Amelia Scheur Brand Ungar at age 45. The early age white hair runs in the family.
Julius Waller married to Anna Brand about 1900. He ran the Jacob Ungar bars.
Anna Brand Waller about 1900. One of six daughters and two sons.
3 - 3
<
>
Amelia (born Rivke) Scheuer Brand is the matriarch of the Brand family. She and Simon Brand were married in Tarnow, Galizen in 1870. Five of their eight children were born there, one was born in transit and two were born on the lower east side of Manhattan. In 1879, Simon and his brother left Tarnow and emigrated to America. The wives and children followed within six month in 1880. The brothers opened a dairy business which they operated successfully until Simon's death in 1893.

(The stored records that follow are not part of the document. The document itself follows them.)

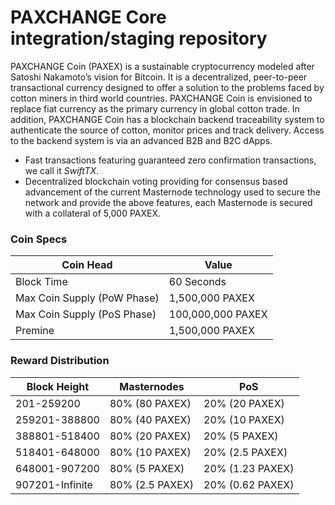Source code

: PAXCHANGE Core integration/staging repository
=================================================

PAXCHANGE Coin (PAXEX) is a sustainable cryptocurrency modeled after Satoshi Nakamoto’s vision for Bitcoin. It is a decentralized, peer-to-peer transactional currency designed to offer a solution to the problems faced by cotton miners in third world countries. PAXCHANGE Coin is envisioned to replace fiat currency as the primary currency in global cotton trade. In addition, PAXCHANGE Coin has a blockchain backend traceability system to authenticate the source of cotton, monitor prices and track delivery. Access to the backend system is via an advanced B2B and B2C dApps.

- Fast transactions featuring guaranteed zero confirmation transactions, we call it _SwiftTX_.
- Decentralized blockchain voting providing for consensus based advancement of the current Masternode
  technology used to secure the network and provide the above features, each Masternode is secured
  with a collateral of 5,000 PAXEX.


### Coin Specs
| **Coin Head**               | **Value**        |
|-----------------------------|------------------|
| Block Time                  | 60 Seconds       |
| Max Coin Supply (PoW Phase) | 1,500,000 PAXEX  |
| Max Coin Supply (PoS Phase) | 100,000,000 PAXEX|
| Premine                     | 1,500,000 PAXEX  |

### Reward Distribution

| **Block Height** | **Masternodes**  | **PoS**          |
|------------------|------------------|------------------|
| 201-259200       | 80% (80 PAXEX)   | 20% (20 PAXEX)   | 
| 259201-388800    | 80% (40 PAXEX)   | 20% (10 PAXEX)   | 
| 388801-518400    | 80% (20 PAXEX)   | 20% (5 PAXEX)    |
| 518401-648000    | 80% (10 PAXEX)   | 20% (2.5 PAXEX)  | 
| 648001-907200    | 80% (5 PAXEX)    | 20% (1.23 PAXEX) |
| 907201-Infinite  | 80% (2.5 PAXEX)  | 20% (0.62 PAXEX) | 
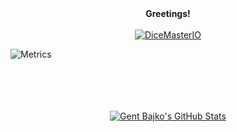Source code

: <div align="center"><b>Greetings!</b></div>
<br>
<div align="center">
  <a href="https://github.com/DiceMasterIO">
    <img src="https://avatars.githubusercontent.com/u/131033846?s=400&u=62c8b7199fb967f64c05d224f2f8d77990aa08d5&v=4" alt="DiceMasterIO">
  </a>
</div>

![Metrics](https://metrics.lecoq.io/GentBajko?template=classic&base=header%2C%20activity%2C%20community%2C%20repositories%2C%20metadata&base.indepth=false&base.hireable=false&base.skip=false&config.timezone=Europe%2FTirane)

<div align="center">
  <br>
  <br>
  <br>
  <br>
  <a href="https://github-readme-stats-kappa-ruddy-74.vercel.app/api?username=GentBajko&show_icons=true&theme=tokyonight&bg_color=00000000&border_color=00000000&show_private=true">
    <img src="https://github-readme-stats-kappa-ruddy-74.vercel.app/api?username=GentBajko&show_icons=true&theme=tokyonight&bg_color=00000000&border_color=00000000&show_private=true&card_width=1000px" alt="Gent Bajko's GitHub Stats" />
  </a>
</div>

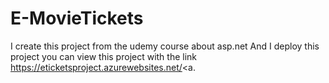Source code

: # E-MovieTickets
I create this project from the udemy course about asp.net 
And I deploy this project you can view this project with the link
<a>https://eticketsproject.azurewebsites.net/<a.
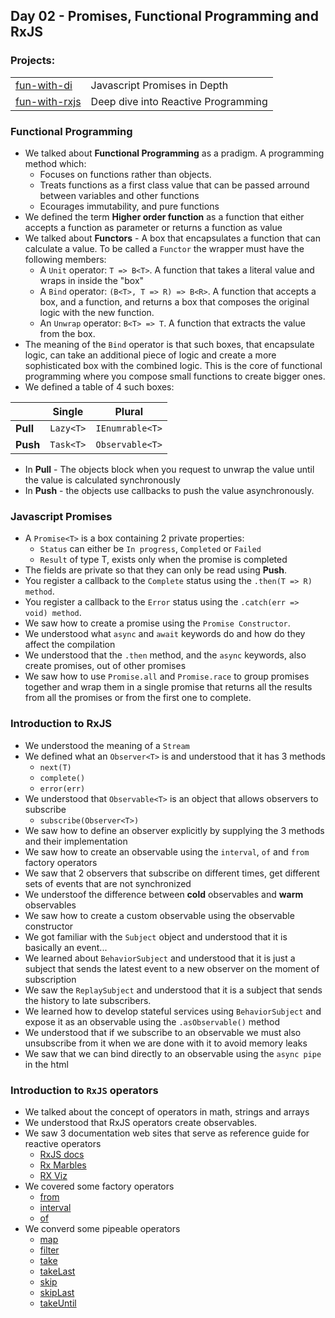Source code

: ## Day 02 - Promises, Functional Programming and RxJS
### Projects:
|     |     |
| --- | --- |
| [fun-with-di](fun-with-promises/) | Javascript Promises in Depth | 
| [fun-with-rxjs](fun-with-rxjs/) | Deep dive into Reactive Programming |

### Functional Programming
* We talked about **Functional Programming** as a pradigm. A programming method which:
  * Focuses on functions rather than objects.
  * Treats functions as a first class value that can be passed arround between variables and other functions
  * Ecourages immutability, and pure functions
* We defined the term **Higher order function** as a function that either accepts a function as parameter or returns a function as value
* We talked about **Functors** - A box that encapsulates a function that can calculate a value. To be called a `Functor` the wrapper must have the following members:
  * A `Unit` operator: `T => B<T>`. A function that takes a literal value and wraps in inside the "box"
  * A `Bind` operator: `(B<T>, T => R) => B<R>`. A function that accepts a box, and a function, and returns a box that composes the original logic with the new function.
  * An `Unwrap` operator: `B<T> => T`. A function that extracts the value from the box. 
* The meaning of the `Bind` operator is that such boxes, that encapsulate logic, can take an additional piece of logic and create a more sophisticated box with the combined logic. This is the core of functional programming where you compose small functions to create bigger ones. 
* We defined a table of 4 such boxes:


|   | Single   | Plural   |
|-------------- | -------------- | -------------- |
| **Pull**    | `Lazy<T>`     | `IEnumrable<T>`     |
| **Push** | `Task<T>` | `Observable<T>` |

* In **Pull** - The objects block when you request to unwrap the value until the value is calculated synchronously
* In **Push** - the objects use callbacks to push the value asynchronously.

### Javascript Promises
* A `Promise<T>` is a box containing 2 private properties:
  * `Status` can either be `In progress`, `Completed` or `Failed`
  * `Result` of type T, exists only when the promise is completed
* The fields are private so that they can only be read using **Push**.
* You register a callback to the `Complete` status using the `.then(T => R) method`. 
* You register a callback to the `Error` status using the `.catch(err => void) method`.
* We saw how to create a promise using the `Promise Constructor`.
* We understood what `async` and `await` keywords do and how do they affect the compilation
* We understood that the `.then` method, and the `async` keywords, also create promises, out of other promises
* We saw how to use `Promise.all` and `Promise.race` to group promises together and wrap them in a single promise that returns all the results from all the promises or from the first one to complete.

### Introduction to RxJS
* We understood the meaning of a `Stream`
* We defined what an `Observer<T>` is and understood that it has 3 methods
    * `next(T)`
    * `complete()`
    * `error(err)`
* We understood that `Observable<T>` is an object that allows observers to subscribe
    * `subscribe(Observer<T>)`
* We saw how to define an observer explicitly by supplying the 3 methods and their implementation
* We saw how to create an observable using the `interval`, `of` and `from` factory operators
* We saw that 2 observers that subscribe on different times, get different sets of events that are not synchronized
* We understoof the difference between **cold** observables and **warm** observables
* We saw how to create a custom observable using the observable constructor
* We got familiar with the `Subject` object and understood that it is basically an event...
* We learned about `BehaviorSubject` and understood that it is just a subject that sends the latest event to a new observer on the moment of subscription
* We saw the `ReplaySubject` and understood that it is a subject that sends the history to late subscribers.
* We learned how to develop stateful services using `BehaviorSubject` and expose it as an observable using the `.asObservable()` method
* We understood that if we subscribe to an observable we must also unsubscribe from it when we are done with it to avoid memory leaks
* We saw that we can bind directly to an observable using the `async pipe` in the html

### Introduction to `RxJS` operators
* We talked about the concept of operators in math, strings and arrays
* We understood that RxJS operators create observables. 
* We saw 3 documentation web sites that serve as reference guide for reactive operators
    * [RxJS docs](https://rxjs-dev.firebaseapp.com/)
    * [Rx Marbles](https://rxmarbles.com/)
    * [RX Viz](https://rxviz.com/)
* We covered some factory operators
    * [from](https://rxjs-dev.firebaseapp.com/api/index/function/from)
    * [interval](https://rxjs-dev.firebaseapp.com/api/index/function/interval)
    * [of](https://rxjs-dev.firebaseapp.com/api/index/function/of)
* We converd some pipeable operators
    * [map](https://rxjs-dev.firebaseapp.com/api/operators/map)
    * [filter](https://rxjs-dev.firebaseapp.com/api/operators/filter)
    * [take](https://rxjs-dev.firebaseapp.com/api/operators/take)
    * [takeLast](https://rxjs-dev.firebaseapp.com/api/operators/takeLast)
    * [skip](https://rxjs-dev.firebaseapp.com/api/operators/skip)
    * [skipLast](https://rxjs-dev.firebaseapp.com/api/operators/skipLast)
    * [takeUntil](https://rxjs-dev.firebaseapp.com/api/operators/takeUntil)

In Europe the Brands were in the dairy business. The Scheuers were in the liquor business. After Simon's death, Amelia remained in the partnership with her brother-ln-law for one year, before moving to Hoboken in 1894 with her second husband Jacob Ungar. Amelia opened or purchased three bars (no they really weren't liquor stores) in Hoboken while daughter Rose's husband Morris Salzman opened a bar in Red Hook, Brooklyn with a partner,the same year, Brand family legend and Salzman family legend conflict in regard to where Morris Salzman got his seed money. The likelihood is that Morris had some money saved and Amelia either gave him or lent him the rest.
My mother used to say that Amelia "imported" all her daughters' husbands from Europe and set them up in the liquor business. There is no indication in the census that Amelia arranged the matches, but all the husbands were from Galicia within forty miles of Tarnow and all but one was in the liquor business immediately after marrying. Again, there is a connection with Morris Salzman in these arrangements, since initially he was a partner with the other son-in-laws.
Great Grandfather, Julius Waller from Jaroslaw worked as a bartender in one of the Ungar bars right after he came from Europe. He married Anna Brand within the year and managed all of the saloons until prohibition when Amelia, once again a widow, sold two of the properties, gifting one of the saloons to Julius. Hoboken bars did not close during prohibition. They operated openly despite the Volstead men on the docks inspecting the ships' cargo. At Julius' death in 1935, his son Sam took over the bar and operated it until the 1950's when it was sold.